Onwaardig eten en drinken
Als ik de mensen hun overtredingen niet vergeef, zal God ook mij mijn overtredingen niet vergeven (Matteüs 6:15). “Ieder beproeve zichzelf en ete dan van het brood en drinke uit de beker.” 1 Korinthiërs 11:28. Als er iemand is, die ik niet kan vergeven, ben ik onwaardig om zelf vergeving te ontvangen. Als ik dan uit de beker drink, getuig ik tegen mijzelf. Ik teken mijn eigen vonnis.
We moeten in vreze wandelen zolang we hier als vreemdelingen zijn, omdat we van onze ijdele wandel zijn vrijgekocht door het kostbare bloed van Christus. (1 Petrus 1:17-19) Ieder moet zichzelf beproeven of hij alle ijdele wandel haat, en eet dan van het brood en drinkt uit de beker. Als er enige ijdele wandel is in mijn leven, die ik liefheb en niet wil loslaten, dan eet en drink ik op onwaardige wijze. Hij heeft zijn bloed gegeven om mij vrij te kopen. Als ik wens vast te houden aan dat ijdele, dan word ik geoordeeld en ik zondig tegen het lichaam en bloed van de Here.
Één lichaam
“Is niet de beker der dankzegging, waarover wij de dankzegging uitspreken, een gemeenschap met het bloed van Christus? Is niet het brood, dat wij breken, een gemeenschap met het lichaam van Christus? Omdat het één brood is, zijn wij, hoe velen ook, één lichaam; wij hebben immers allen deel aan het ene brood.” 1 Korinthiërs 10:16-17. Allen, die van het brood iets afbreken, geven het getuigenis, dat zij niet zichzelf dienen, maar elkaar. Door het brood te breken getuig ik, dat ik niet voor mijzelf leef maar voor de anderen, en dat ik bereid ben alle hulp tot verlossing aan te nemen, die zij mij kunnen bieden. Want wij eten immers van hetzelfde brood. Laat ieder zichzelf beproeven, en dan het brood breken.

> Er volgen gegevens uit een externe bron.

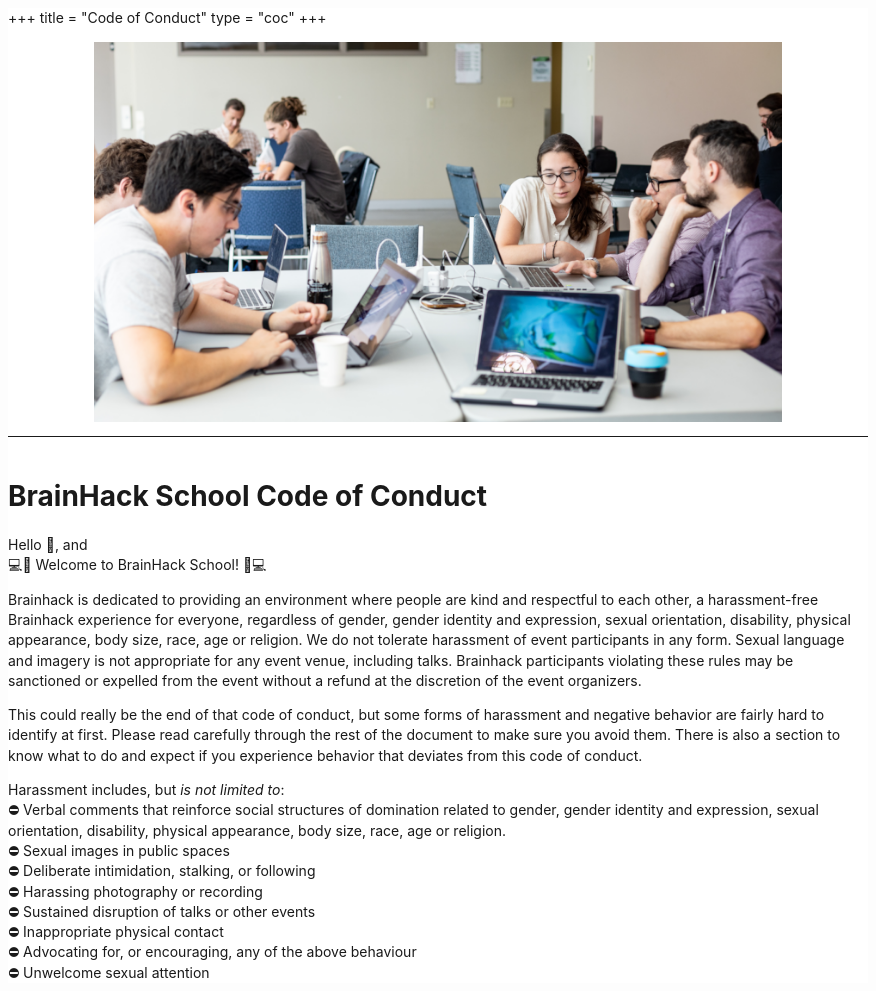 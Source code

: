 +++
title = "Code of Conduct"
type = "coc"
+++

<img src="bhs2019.png" alt="Students discussing and working hard" style="width:80%; margin-left:auto; margin-right:auto; display: block;">

---

# BrainHack School Code of Conduct

Hello  :wave:, and  
:computer::brain: Welcome to BrainHack School! :brain::computer:

Brainhack is dedicated to providing an environment where people are kind and respectful to each other, a harassment-free Brainhack experience for everyone, regardless of gender, gender identity and expression, sexual orientation, disability, physical appearance, body size, race, age or religion. We do not tolerate harassment of event participants in any form. Sexual language and imagery is not appropriate for any event venue, including talks. Brainhack participants violating these rules may be sanctioned or expelled from the event without a refund at the discretion of the event organizers.

This could really be the end of that code of conduct, but some forms of harassment and negative behavior are fairly hard to identify at first. Please read carefully through the rest of the document to make sure you avoid them. There is also a section to know what to do and expect if you experience behavior that deviates from this code of conduct.

Harassment includes, but _is not limited to_:  
:no_entry: Verbal comments that reinforce social structures of domination related to gender, gender identity and expression, sexual orientation, disability, physical appearance, body size, race, age or religion.  
:no_entry: Sexual images in public spaces  
:no_entry: Deliberate intimidation, stalking, or following  
:no_entry: Harassing photography or recording  
:no_entry: Sustained disruption of talks or other events  
:no_entry: Inappropriate physical contact  
:no_entry: Advocating for, or encouraging, any of the above behaviour  
:no_entry: Unwelcome sexual attention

Omdat Jezus zijn leven heeft ingezet voor ons, behoren ook wij ons leven in te zetten voor elkaar. (1 Johannes 3:16) Als ik eet en drink, verkondig ik ook, dat ik mijn leven behoor in te zetten voor allen die in waarheid van hetzelfde brood eten, want we verkondigen de dood van de Here. Als ik zijn dood verkondig, verkondig ik tevens dat ik met Hem gestorven ben, opdat ik niet meer voor mijzelf zal leven, maar voor Hem, die voor mij gestorven is en opgewekt. (2 Korinthiërs 5:15)
Evenals een lid alle kracht en voeding die het uit het lichaam haalt, meedeelt aan de andere leden, zo moeten ook wij aan de andere leden doorgeven alle liefde, wijsheid, kracht, genade, barmhartigheid, geduld en trouw, die wij krijgen van Christus. Als we niet bereid zijn tot liefhebben, dan zijn wij ook niet waardig om liefde te krijgen. (1 Johannes 4:11) Zijn we niet bereid om barmhartig, vergevend, verdraagzaam, hulpvaardig en geduldig te zijn, dan zijn we ook niet waardig deze zegeningen te ontvangen.
Laat ieder zichzelf beproeven voordat hij van het brood eet en uit de beker drinkt.
Dit artikel is vertaald uit het Noors en is een aangepaste versie van een artikel dat eerder is gepubliceerd in het maandblad van BCC “Skjulte Skatter” (“Verborgen Schatten”) in januari 1933, met de titel “Het avondmaal.”
© Copyright Stiftelsen Skjulte Skatters Forlag
Bijbelverzen komen uit de Herziene Statenvertaling, tenzij anders aangegeven.